▶ _DATA PROVIDED_

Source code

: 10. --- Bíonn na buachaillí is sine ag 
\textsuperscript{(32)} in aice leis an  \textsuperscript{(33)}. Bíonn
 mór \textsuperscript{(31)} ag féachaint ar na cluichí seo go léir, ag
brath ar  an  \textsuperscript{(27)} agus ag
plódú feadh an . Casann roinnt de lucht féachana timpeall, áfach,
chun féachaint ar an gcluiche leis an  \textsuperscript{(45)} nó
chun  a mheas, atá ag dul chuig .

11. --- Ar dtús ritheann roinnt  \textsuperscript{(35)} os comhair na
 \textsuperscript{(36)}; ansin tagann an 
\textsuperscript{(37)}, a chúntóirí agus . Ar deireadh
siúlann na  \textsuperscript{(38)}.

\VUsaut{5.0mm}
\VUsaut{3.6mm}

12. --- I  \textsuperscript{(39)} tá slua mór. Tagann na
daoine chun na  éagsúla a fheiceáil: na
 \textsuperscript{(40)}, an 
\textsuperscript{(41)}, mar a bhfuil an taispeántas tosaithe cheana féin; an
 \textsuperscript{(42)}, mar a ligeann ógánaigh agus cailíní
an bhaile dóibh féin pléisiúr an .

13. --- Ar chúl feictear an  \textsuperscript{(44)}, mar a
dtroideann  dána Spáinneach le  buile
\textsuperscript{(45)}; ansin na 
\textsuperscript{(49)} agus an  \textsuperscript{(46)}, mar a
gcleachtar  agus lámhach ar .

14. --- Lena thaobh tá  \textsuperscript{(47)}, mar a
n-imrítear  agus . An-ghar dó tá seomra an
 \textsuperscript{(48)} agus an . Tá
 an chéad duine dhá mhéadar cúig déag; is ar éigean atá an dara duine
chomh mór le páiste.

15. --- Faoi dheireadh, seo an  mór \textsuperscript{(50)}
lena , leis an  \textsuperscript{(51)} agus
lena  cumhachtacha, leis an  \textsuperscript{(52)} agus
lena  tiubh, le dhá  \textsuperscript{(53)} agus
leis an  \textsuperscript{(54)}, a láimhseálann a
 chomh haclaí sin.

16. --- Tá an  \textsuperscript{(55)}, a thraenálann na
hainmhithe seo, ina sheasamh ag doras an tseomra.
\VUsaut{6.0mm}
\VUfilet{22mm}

==

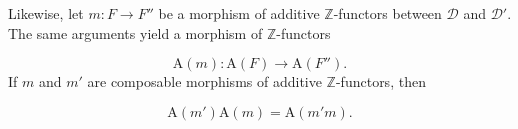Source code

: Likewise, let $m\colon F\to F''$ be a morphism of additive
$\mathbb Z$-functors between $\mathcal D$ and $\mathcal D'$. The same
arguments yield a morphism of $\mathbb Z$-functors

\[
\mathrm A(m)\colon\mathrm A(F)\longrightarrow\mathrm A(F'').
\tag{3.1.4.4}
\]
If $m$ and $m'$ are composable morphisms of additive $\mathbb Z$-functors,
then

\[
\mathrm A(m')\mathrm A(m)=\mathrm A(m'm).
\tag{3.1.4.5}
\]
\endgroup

* * *

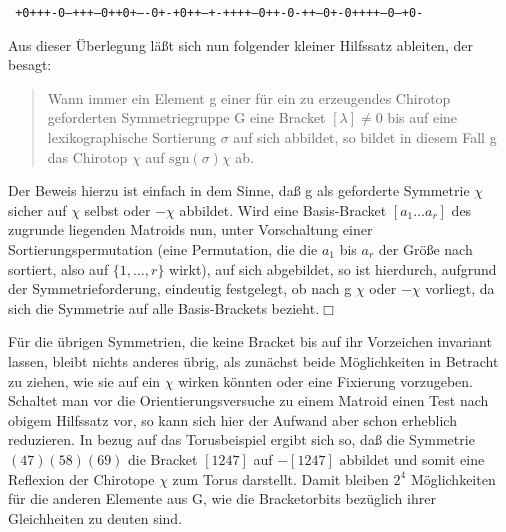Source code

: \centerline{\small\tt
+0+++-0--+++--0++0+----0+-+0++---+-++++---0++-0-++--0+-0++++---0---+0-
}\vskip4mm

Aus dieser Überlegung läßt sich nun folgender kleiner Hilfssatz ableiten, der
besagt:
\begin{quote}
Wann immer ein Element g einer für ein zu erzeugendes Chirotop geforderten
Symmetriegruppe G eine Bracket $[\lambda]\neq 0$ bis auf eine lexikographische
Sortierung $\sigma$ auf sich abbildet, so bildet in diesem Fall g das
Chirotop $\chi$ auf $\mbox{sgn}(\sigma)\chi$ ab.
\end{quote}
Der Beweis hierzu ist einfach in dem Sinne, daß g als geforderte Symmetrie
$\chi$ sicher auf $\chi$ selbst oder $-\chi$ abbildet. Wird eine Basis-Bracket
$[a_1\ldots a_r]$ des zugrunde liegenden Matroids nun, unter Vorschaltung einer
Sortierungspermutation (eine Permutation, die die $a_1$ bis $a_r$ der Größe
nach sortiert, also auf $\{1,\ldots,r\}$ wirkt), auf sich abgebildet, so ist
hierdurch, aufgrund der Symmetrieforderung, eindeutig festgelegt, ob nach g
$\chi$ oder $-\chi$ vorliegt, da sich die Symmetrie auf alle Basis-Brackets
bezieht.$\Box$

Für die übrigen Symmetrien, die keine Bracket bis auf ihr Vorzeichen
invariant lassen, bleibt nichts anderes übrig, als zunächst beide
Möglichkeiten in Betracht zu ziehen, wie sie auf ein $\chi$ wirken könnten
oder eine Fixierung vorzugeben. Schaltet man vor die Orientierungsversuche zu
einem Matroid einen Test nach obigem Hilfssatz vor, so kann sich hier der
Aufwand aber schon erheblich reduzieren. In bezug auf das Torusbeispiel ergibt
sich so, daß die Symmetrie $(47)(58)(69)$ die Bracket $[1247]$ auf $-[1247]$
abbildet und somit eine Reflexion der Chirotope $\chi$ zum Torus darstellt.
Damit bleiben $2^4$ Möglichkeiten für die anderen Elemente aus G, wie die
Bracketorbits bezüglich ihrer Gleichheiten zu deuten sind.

▶ _PROBLEM TO WORK ON_
Count, in the listing, each line that holds the string "Möglichkeiten", then give the count and nothing else.

▶ _EXERCISE RESPONSE_
2